Weeks ago, we were told that women needed to be protected.

But apparently not from rapists.

42 thoughts on “We know you want to protect women in bathrooms. What about from actual rapists?

  1. True true true. Thank you for writing this. Too many men are full of shit when it comes to truly protecting women from sexual assault.

  2. Must not spend much time on FB because I’ve read multiple articles, several penned by fathers and husbands alike as well as a petition to have the judge removed from office which I signed, shared, and encouraged others to do as well. So yeah, get off your soapbox.

    1. #notallmen !

      She was pretty clear that this was directed to the men who were outraged by trans people in the bathrooms of their choice, so unless you were part of that particular transphobic horde, she was pretty clearly *not talking about you* or men in general.

      1. Why would there be any overlap between men who aim to deny people rights and men who are outraged over this story? Why should we expect any? I think it’s pretty clear and obvious that the men in column “A” were using the “we must protect women” line as a way to justify their hate. I get that the author is trying to call out the hypocrisy and all but it’s so blatant and obvious that this article was barely necessary at all because column “A” doesn’t want to hear what you have to say in the first place. Why not champion the men who ARE speaking out to encourage more to do the same? Why not cite examples or link to the petition mentioned? This sort of “gotcha” writing is pointless and confusing because to you’re talking at/down to people who don’t care about you in the first place and confusing the people you should be speaking to.

        Yea you wrote this, great, now what? What am I doing with it?

    1. Sharon- you should be outraged. Remember it was two males that stopped this rape. This writer is complaining when men step in to protect women and then complains when men don’t say enough. If you really want to be ‘equal’ start looking after your own. You don’t hear men crying about women not doing enough for us when we get abused. Remember it was two males that intervened this rape, where were her ‘female friends’? Home writing a blog on how worthless men are, I suppose.

      1. Way to try to turn this into another game of blame the victim and “Oh us poor men, we’ve had it sooo hard for a few millennia”.

        This whole article you seem to be trying to disavow is on point and is the result of rape and rape culture being avoided or in your case, downplayed. Yes two men were there and helped catch him, point? It could have been two females, two city workers, a mixed or same gendered couple, or, *GASP*, two transgenders or non binaries.

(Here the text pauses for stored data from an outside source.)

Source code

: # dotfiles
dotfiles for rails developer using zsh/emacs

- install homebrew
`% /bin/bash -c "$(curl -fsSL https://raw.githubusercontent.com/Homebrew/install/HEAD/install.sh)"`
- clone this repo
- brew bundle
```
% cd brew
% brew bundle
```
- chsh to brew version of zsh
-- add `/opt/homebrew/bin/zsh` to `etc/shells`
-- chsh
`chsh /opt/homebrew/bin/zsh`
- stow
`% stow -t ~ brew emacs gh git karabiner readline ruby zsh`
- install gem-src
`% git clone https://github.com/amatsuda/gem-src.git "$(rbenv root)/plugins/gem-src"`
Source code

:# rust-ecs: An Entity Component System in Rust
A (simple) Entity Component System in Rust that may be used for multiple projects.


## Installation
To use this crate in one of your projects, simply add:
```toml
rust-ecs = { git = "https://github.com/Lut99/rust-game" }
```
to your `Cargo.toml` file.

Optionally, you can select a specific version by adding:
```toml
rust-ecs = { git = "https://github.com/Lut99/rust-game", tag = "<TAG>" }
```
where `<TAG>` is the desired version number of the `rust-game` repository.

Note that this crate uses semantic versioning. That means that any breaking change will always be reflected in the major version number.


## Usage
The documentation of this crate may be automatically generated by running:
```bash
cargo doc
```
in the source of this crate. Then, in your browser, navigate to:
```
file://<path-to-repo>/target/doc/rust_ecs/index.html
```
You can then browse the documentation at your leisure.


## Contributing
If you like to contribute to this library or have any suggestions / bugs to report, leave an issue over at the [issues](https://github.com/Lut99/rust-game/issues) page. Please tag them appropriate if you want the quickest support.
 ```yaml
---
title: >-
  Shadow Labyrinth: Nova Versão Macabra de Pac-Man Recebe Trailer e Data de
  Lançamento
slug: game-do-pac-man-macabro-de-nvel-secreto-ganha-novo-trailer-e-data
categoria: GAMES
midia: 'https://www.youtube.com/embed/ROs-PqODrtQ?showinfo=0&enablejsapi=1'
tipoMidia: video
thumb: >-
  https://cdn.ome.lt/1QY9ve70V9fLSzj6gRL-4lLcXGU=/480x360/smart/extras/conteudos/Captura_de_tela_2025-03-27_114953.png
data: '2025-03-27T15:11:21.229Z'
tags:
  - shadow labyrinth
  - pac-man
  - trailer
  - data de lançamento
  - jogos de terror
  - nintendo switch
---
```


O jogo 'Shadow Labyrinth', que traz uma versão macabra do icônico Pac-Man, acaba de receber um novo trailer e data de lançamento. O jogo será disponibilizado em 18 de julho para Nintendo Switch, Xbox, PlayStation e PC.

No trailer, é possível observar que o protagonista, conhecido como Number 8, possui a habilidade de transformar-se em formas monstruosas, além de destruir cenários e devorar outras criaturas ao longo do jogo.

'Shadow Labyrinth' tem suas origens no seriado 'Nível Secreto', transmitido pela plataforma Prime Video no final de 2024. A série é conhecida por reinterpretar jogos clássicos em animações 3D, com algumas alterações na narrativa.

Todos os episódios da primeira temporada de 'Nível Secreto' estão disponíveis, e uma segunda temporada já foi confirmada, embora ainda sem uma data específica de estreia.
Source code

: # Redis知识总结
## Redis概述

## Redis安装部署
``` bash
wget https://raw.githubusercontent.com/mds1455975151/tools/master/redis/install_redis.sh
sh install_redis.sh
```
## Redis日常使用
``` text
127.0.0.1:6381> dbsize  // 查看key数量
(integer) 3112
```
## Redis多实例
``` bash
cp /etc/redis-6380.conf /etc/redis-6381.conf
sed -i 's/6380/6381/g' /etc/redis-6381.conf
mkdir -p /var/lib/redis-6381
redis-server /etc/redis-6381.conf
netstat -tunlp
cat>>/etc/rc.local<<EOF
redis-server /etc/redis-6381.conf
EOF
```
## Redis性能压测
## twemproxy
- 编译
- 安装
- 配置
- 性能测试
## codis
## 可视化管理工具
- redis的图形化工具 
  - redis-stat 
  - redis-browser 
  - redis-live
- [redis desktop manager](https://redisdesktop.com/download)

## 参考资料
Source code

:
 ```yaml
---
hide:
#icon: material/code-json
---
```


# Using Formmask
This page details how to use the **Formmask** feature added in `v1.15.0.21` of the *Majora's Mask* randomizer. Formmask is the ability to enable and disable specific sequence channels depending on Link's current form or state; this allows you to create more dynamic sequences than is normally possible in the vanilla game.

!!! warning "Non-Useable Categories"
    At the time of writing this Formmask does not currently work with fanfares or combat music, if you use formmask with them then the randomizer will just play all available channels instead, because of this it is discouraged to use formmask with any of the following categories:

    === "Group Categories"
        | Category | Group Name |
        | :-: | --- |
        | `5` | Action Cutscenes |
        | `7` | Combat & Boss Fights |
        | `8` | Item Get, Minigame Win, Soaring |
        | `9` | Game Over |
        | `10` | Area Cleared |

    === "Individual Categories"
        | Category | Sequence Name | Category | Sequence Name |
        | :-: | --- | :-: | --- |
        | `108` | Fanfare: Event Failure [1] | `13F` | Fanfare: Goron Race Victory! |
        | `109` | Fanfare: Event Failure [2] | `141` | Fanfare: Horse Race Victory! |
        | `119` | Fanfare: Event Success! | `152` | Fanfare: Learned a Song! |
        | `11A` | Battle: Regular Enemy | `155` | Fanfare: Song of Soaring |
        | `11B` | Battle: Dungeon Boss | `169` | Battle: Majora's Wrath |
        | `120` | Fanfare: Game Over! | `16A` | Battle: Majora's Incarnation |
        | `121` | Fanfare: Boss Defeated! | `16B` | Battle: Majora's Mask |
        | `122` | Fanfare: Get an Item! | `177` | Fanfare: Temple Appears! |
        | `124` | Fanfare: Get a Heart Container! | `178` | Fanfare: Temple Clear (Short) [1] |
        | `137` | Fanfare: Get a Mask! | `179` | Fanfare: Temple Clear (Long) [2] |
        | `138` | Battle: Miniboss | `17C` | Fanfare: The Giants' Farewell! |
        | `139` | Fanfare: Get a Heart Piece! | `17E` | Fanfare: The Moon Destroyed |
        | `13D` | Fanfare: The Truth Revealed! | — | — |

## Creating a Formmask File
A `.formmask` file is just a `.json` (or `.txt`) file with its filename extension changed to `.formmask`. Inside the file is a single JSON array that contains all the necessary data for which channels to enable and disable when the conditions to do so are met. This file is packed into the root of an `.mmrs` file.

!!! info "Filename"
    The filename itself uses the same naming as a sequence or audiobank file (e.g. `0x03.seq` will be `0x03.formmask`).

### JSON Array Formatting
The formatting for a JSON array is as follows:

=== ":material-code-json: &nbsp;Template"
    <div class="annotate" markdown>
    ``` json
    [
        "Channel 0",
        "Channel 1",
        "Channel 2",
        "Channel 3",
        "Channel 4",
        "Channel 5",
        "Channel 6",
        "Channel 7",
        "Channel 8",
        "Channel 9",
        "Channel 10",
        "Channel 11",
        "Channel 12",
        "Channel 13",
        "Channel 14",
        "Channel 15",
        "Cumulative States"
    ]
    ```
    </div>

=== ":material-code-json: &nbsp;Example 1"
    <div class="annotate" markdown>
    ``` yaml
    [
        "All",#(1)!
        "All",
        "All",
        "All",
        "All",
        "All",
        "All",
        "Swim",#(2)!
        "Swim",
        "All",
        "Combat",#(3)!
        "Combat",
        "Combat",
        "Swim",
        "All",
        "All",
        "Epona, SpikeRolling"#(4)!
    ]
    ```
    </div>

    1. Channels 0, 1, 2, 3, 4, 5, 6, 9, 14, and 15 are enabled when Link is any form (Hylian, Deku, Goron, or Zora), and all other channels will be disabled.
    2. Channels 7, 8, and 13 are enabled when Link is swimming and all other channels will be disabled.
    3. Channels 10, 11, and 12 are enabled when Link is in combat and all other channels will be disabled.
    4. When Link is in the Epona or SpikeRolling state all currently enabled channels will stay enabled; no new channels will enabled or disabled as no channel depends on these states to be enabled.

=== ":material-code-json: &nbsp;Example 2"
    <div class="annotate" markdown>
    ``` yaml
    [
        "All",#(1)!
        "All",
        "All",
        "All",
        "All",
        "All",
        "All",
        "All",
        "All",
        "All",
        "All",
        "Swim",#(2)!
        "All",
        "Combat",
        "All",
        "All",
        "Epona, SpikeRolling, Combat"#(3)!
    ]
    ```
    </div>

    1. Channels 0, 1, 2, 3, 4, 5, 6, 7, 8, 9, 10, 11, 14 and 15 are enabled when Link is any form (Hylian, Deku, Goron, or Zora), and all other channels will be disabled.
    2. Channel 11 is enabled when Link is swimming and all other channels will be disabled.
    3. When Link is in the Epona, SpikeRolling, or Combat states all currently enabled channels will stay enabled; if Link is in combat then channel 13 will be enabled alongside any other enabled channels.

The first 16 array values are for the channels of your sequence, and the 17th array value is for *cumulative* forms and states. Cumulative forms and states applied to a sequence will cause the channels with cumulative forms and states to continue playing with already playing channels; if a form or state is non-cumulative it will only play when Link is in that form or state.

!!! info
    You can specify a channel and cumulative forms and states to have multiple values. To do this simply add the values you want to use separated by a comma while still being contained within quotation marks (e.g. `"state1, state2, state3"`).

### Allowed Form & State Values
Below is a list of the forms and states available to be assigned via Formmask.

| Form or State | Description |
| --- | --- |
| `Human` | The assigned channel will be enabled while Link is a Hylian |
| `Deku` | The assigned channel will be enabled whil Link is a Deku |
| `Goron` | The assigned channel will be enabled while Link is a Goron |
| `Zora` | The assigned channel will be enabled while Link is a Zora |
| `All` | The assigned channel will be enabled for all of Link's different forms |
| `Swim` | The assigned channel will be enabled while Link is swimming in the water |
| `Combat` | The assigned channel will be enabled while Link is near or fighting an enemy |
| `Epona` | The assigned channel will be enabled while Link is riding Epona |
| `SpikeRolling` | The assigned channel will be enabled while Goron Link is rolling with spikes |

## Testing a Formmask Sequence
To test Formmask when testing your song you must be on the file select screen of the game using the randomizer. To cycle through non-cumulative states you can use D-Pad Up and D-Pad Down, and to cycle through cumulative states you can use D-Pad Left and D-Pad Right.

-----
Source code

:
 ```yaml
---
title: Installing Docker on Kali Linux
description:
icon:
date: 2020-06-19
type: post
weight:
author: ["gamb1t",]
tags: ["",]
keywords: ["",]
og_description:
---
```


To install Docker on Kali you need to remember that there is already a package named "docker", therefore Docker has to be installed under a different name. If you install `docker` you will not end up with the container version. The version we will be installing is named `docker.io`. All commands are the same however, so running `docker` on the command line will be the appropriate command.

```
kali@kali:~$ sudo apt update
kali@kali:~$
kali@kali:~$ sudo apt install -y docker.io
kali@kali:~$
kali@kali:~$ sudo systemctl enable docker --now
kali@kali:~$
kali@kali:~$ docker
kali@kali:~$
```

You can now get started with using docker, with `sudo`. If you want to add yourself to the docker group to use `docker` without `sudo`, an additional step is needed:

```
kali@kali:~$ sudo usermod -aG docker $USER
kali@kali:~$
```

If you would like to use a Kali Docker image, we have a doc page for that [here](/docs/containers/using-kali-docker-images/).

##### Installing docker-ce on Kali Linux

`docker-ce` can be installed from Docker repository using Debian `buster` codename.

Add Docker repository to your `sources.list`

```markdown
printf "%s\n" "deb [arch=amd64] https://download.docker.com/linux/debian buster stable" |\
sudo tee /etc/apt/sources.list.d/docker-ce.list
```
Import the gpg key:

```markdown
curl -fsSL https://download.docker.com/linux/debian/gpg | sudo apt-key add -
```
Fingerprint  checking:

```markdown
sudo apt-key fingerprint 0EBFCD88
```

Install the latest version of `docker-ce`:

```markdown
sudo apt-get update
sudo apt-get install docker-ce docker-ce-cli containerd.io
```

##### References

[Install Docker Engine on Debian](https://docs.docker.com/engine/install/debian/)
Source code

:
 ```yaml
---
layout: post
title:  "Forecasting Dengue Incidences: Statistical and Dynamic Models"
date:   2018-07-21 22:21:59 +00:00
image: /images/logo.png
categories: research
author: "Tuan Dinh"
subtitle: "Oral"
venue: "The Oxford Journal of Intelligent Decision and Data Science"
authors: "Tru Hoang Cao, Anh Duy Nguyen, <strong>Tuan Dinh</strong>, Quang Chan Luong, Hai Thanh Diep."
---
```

Your point of deflection is truly flawed on its face.


        And just in case you missed it, this article is about taking care of our own.

      2. Dave – you are pretty defensive. It seems very true that many men get raped as well as women. What no one seems to realize is that rape is an act of both violence and humiliation. It is used to show dominance. It is not ‘sex’. All humanity has good reasons for despising rape and rapists. It is much easier for women to report rape and agitate for social awareness and harsher punishment because women , too, mistake it for sex. We know that we are generally less able to protect ourselves and that it is less shameful for females to admit to having lost in a struggle. For males, rape is even worse. Men are taught to be the dominant person who is to protect himself and others. I agree that men need to be much more vocal about rape, but it is getting better. Alise was in no way putting down men who are speaking out. She was addressing the men who use an excuse to discriminate against a vulnerable minority. She was calling them out for not addressing the very real problem of rape and the lax laws.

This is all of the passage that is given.